Submitted to: Molecular Breeding
Publication Type: Peer Reviewed Journal
Publication Acceptance Date: 8/5/2005
Publication Date: 12/6/2005
Citation: Labate, J.A., Baldo, A.M. 2005. Tomato snp discovery by est mining and resequencing. Molecular Breeding. 16:343-349.
Interpretive Summary: Like many economically important crops in the U.S. (e.g. soybean, peanut), tomato is low in genetic diversity. Because of this lack of variation, many tomato breeders make crosses with wild tomato relatives to improve cultivated forms. Recently there has been a wealth of tomato DNA data made publicly available at the National Center for Biotechnology Information (NCBI). We developed a software tool to efficiently discover potential variation in 764 tomato genes. In the lab we tested 85 of these genes. Fifty three genes gave clear results and 21 of those revealed a wealth of genetic diversity. Based on our work so far, we expect to confirm between 600 and 1,000 variations within the 679 genes remaining to be tested. Our results will enable breeders to efficiently target available genetic variation in cultivated tomato. Unlike other commonly used markers, our predicted gene-based markers are likely to be associated with functional variation.

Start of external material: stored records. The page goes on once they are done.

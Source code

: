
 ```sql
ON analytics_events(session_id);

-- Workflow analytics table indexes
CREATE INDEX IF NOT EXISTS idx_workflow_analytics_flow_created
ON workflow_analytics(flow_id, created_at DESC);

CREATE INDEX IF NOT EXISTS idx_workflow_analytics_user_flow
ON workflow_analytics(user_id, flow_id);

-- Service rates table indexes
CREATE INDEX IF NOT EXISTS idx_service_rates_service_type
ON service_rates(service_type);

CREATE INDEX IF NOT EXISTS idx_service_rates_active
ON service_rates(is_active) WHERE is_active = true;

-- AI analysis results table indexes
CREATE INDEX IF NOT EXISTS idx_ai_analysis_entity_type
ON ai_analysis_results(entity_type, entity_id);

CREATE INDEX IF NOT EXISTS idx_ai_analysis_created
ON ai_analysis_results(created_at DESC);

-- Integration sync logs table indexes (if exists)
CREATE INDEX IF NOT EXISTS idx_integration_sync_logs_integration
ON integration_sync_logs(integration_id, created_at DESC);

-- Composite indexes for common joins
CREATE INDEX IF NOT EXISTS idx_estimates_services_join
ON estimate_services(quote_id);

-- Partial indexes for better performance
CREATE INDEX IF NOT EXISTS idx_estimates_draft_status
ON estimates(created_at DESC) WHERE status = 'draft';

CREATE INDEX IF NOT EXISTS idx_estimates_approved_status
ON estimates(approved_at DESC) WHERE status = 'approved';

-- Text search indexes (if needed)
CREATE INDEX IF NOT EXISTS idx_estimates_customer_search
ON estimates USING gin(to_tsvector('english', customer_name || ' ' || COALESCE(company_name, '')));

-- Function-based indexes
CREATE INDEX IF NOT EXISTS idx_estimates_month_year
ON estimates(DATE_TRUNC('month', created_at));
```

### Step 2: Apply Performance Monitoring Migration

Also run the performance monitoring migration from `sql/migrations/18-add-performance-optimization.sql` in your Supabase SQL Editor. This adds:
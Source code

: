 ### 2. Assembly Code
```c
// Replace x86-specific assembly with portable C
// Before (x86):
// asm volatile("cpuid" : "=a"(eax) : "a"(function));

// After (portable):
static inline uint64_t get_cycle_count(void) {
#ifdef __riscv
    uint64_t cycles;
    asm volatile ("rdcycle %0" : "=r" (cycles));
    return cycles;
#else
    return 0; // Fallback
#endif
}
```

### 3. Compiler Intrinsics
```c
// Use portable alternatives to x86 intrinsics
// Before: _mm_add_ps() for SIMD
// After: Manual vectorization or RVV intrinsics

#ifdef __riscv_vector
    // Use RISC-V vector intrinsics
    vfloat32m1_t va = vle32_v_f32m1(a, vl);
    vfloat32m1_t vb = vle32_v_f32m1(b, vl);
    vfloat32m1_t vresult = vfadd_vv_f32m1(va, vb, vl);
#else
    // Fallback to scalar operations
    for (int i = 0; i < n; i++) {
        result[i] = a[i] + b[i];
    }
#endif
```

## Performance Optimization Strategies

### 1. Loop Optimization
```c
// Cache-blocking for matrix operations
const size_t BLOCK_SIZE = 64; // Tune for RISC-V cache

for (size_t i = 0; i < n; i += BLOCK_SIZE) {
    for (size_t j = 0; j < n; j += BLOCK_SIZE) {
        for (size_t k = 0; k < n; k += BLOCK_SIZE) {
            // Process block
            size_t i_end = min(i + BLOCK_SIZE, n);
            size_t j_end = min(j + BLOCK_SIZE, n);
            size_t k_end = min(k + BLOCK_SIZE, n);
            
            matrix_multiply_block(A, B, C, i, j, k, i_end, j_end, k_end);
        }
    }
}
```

They will also be useful in providing more detail in genetic maps of cultivated tomato. Results also aid the National Plant Germplasm System (NPGS) in conserving a broad range of functional variation potentially responsible for agronomic traits. This paper supports NP301 vision statement “Furnishing genetic and bioinformatic tools, genomic information, and genetic raw materials to enhance American agricultural productivity to ensure a high quality, safe supply of food, fiber, feed, ornamentals, and industrial products."
Technical Abstract: Many economically important crop species are relatively depauparate in genetic diversity (e.g. soybean, peanut, tomato). DNA polymorphism within cultivated tomato has been estimated to be low based on molecular markers. Through mining of more than 148,000 public tomato expressed sequence tags (ESTs) and full-length cDNAs, we identified 764 EST clusters with potential single nucleotide polymorphisms (SNPs) among more than 15 tomato lines. By sequencing regions from 53 of these clusters in two to three lines, we discovered a wealth of nucleotide polymorphism (62 SNPs and 12 indels in 21 Unigenes), resulting in a verification rate of 27.2% (28 of 103 SNPs predicted in EST clusters were verified). We hypothesize that five regions with 1.6-13-fold more diversity relative to other tested regions are associated with introgressions from wild relatives. Identifying polymorphic, expressed genes in the tomato genome will be useful for both tomato improvement and germplasm conservation.